Since Silas Marner is about rebirth and redemption, change is an important theme. But it's not always welcome. Silas can't bear the change from his childhood home to the strange new place where he finds himself, and even when he's happy with Eppie, he resists change. Eppie herself refuses to exchange her place with Silas for a comfortable life with Godfrey. But Silas and Godfrey are both changed despite themselves. Like any good Christian story of salvation, change seems never to come from inside. You can only be changed through an act of God, whether that's an orphan showing up at your door or a body coming to light at the bottom of a quarry.
Questions About Change
- Which characters change over the course of the novel? Which don't? What does that tell you about the story Eliot is trying to tell?
- Besides character change and growth, what other changes occur in the novel? What historical movements does Eliot gesture at?
- Change can be good and bad. What negative changes happen in the novel? How do characters react to change in negative ways?

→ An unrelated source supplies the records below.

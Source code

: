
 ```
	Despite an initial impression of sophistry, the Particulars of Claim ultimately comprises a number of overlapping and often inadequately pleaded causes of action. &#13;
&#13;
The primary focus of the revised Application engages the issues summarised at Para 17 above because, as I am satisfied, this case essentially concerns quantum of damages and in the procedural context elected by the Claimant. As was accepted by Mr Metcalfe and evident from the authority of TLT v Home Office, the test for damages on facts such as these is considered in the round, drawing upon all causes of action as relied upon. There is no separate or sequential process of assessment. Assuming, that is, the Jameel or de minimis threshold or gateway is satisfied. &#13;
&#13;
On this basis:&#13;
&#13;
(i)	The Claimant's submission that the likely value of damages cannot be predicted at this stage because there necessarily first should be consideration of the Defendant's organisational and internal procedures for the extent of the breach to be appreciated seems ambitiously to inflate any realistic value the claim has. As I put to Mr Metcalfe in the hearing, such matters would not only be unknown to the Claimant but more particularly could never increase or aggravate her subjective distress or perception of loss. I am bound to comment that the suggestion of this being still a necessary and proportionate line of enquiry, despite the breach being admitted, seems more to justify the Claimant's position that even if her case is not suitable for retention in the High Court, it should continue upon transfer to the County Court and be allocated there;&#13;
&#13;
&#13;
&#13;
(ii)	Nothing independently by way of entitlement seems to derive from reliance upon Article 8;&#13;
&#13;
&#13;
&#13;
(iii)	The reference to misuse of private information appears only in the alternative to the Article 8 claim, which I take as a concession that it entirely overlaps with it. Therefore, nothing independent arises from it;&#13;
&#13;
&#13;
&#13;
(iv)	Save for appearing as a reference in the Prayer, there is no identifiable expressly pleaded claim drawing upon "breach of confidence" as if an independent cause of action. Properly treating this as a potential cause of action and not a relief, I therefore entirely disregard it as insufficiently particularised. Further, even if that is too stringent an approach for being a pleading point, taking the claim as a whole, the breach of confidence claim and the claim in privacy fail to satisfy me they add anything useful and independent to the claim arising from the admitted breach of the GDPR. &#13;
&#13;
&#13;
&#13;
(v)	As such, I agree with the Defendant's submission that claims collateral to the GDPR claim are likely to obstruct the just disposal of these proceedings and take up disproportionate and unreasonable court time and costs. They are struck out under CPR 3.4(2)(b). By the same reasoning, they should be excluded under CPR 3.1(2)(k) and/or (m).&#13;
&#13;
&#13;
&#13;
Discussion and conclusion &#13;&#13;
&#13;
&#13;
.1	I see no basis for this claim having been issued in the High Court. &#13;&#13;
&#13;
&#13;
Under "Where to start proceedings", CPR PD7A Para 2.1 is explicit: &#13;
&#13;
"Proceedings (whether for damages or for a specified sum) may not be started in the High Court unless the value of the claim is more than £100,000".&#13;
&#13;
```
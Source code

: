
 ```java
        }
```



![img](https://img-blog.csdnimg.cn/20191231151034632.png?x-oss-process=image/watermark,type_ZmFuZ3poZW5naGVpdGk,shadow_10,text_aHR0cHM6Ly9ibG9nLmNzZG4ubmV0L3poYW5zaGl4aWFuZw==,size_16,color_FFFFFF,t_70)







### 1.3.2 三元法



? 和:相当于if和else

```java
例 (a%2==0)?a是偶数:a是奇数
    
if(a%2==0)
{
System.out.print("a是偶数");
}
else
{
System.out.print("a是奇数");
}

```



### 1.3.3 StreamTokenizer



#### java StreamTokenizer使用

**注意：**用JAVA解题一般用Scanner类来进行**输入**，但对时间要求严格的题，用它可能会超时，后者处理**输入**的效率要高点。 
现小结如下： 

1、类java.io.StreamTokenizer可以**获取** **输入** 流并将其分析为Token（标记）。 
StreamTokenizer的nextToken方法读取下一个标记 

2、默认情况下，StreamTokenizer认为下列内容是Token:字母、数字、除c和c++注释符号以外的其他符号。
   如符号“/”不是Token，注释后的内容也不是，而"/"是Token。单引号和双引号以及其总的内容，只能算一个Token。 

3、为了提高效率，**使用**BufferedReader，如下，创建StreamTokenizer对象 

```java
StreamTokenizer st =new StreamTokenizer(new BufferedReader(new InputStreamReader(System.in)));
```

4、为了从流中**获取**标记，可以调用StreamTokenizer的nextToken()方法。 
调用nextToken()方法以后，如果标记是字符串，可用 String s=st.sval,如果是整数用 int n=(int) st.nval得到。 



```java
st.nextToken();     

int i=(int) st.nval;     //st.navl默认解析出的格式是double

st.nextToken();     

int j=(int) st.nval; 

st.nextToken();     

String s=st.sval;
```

- What's the difference between maturation (as with Eppie, and possible Godfrey) and true change as an adult?
Chew on This
In Silas Marner, personal change happens against a background of historical change. Personal and historical change are subtly linked.
Eliot suggests that resistance to change is a key characteristic of rural country life. Silas's arrival in Raveloe heralds the eventual dissolution of that way of life.